_TASK DIRECTIONS_
The answer must consist of every line below that contains the word "TypedDict".
Start of LISTED RECORDS
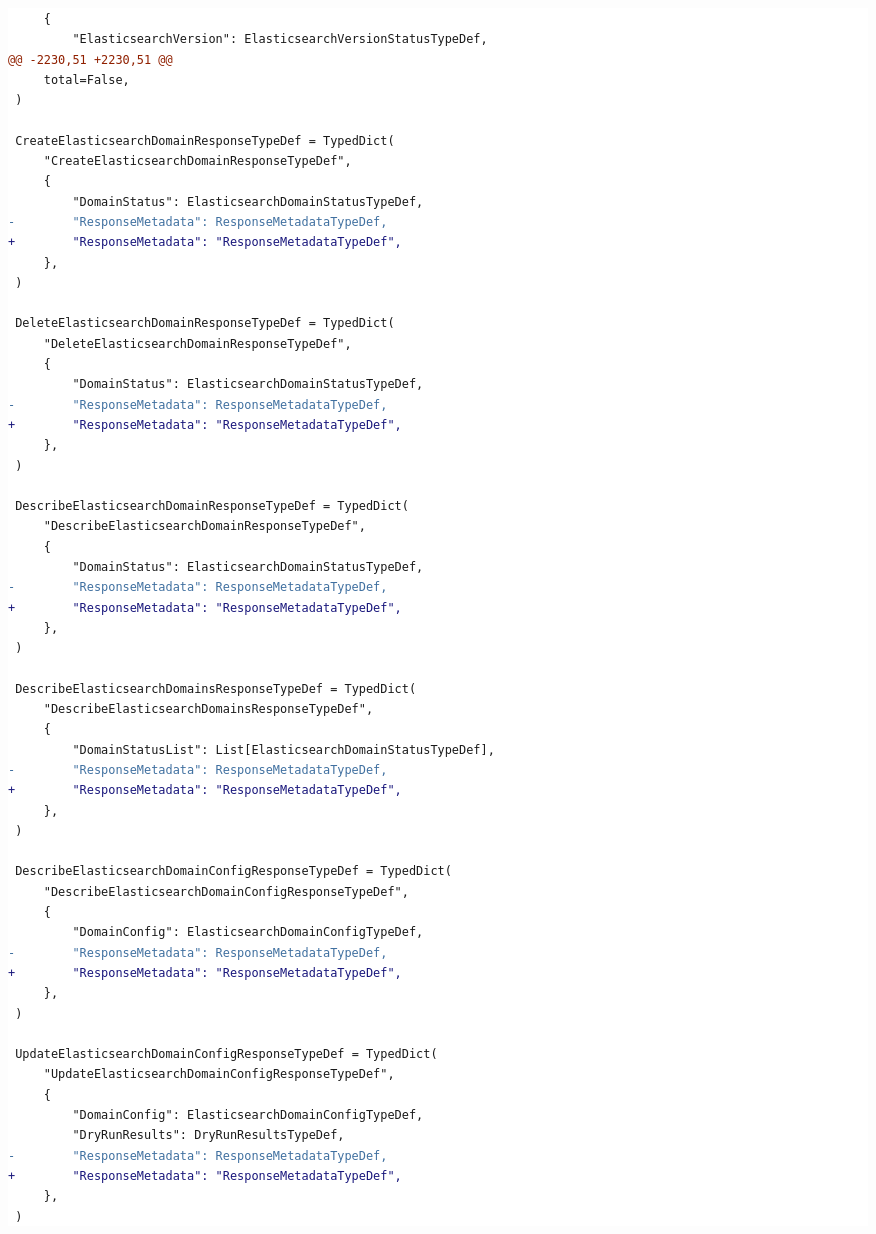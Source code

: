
 ```diff
     {
         "ElasticsearchVersion": ElasticsearchVersionStatusTypeDef,
@@ -2230,51 +2230,51 @@
     total=False,
 )
 
 CreateElasticsearchDomainResponseTypeDef = TypedDict(
     "CreateElasticsearchDomainResponseTypeDef",
     {
         "DomainStatus": ElasticsearchDomainStatusTypeDef,
-        "ResponseMetadata": ResponseMetadataTypeDef,
+        "ResponseMetadata": "ResponseMetadataTypeDef",
     },
 )
 
 DeleteElasticsearchDomainResponseTypeDef = TypedDict(
     "DeleteElasticsearchDomainResponseTypeDef",
     {
         "DomainStatus": ElasticsearchDomainStatusTypeDef,
-        "ResponseMetadata": ResponseMetadataTypeDef,
+        "ResponseMetadata": "ResponseMetadataTypeDef",
     },
 )
 
 DescribeElasticsearchDomainResponseTypeDef = TypedDict(
     "DescribeElasticsearchDomainResponseTypeDef",
     {
         "DomainStatus": ElasticsearchDomainStatusTypeDef,
-        "ResponseMetadata": ResponseMetadataTypeDef,
+        "ResponseMetadata": "ResponseMetadataTypeDef",
     },
 )
 
 DescribeElasticsearchDomainsResponseTypeDef = TypedDict(
     "DescribeElasticsearchDomainsResponseTypeDef",
     {
         "DomainStatusList": List[ElasticsearchDomainStatusTypeDef],
-        "ResponseMetadata": ResponseMetadataTypeDef,
+        "ResponseMetadata": "ResponseMetadataTypeDef",
     },
 )
 
 DescribeElasticsearchDomainConfigResponseTypeDef = TypedDict(
     "DescribeElasticsearchDomainConfigResponseTypeDef",
     {
         "DomainConfig": ElasticsearchDomainConfigTypeDef,
-        "ResponseMetadata": ResponseMetadataTypeDef,
+        "ResponseMetadata": "ResponseMetadataTypeDef",
     },
 )
 
 UpdateElasticsearchDomainConfigResponseTypeDef = TypedDict(
     "UpdateElasticsearchDomainConfigResponseTypeDef",
     {
         "DomainConfig": ElasticsearchDomainConfigTypeDef,
         "DryRunResults": DryRunResultsTypeDef,
-        "ResponseMetadata": ResponseMetadataTypeDef,
+        "ResponseMetadata": "ResponseMetadataTypeDef",
     },
 )
```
End of LISTED RECORDS
_RESULT FOR THIS EXERCISE_
 CreateElasticsearchDomainResponseTypeDef = TypedDict(
 DeleteElasticsearchDomainResponseTypeDef = TypedDict(
 DescribeElasticsearchDomainResponseTypeDef = TypedDict(
 DescribeElasticsearchDomainsResponseTypeDef = TypedDict(
 DescribeElasticsearchDomainConfigResponseTypeDef = TypedDict(
 UpdateElasticsearchDomainConfigResponseTypeDef = TypedDict(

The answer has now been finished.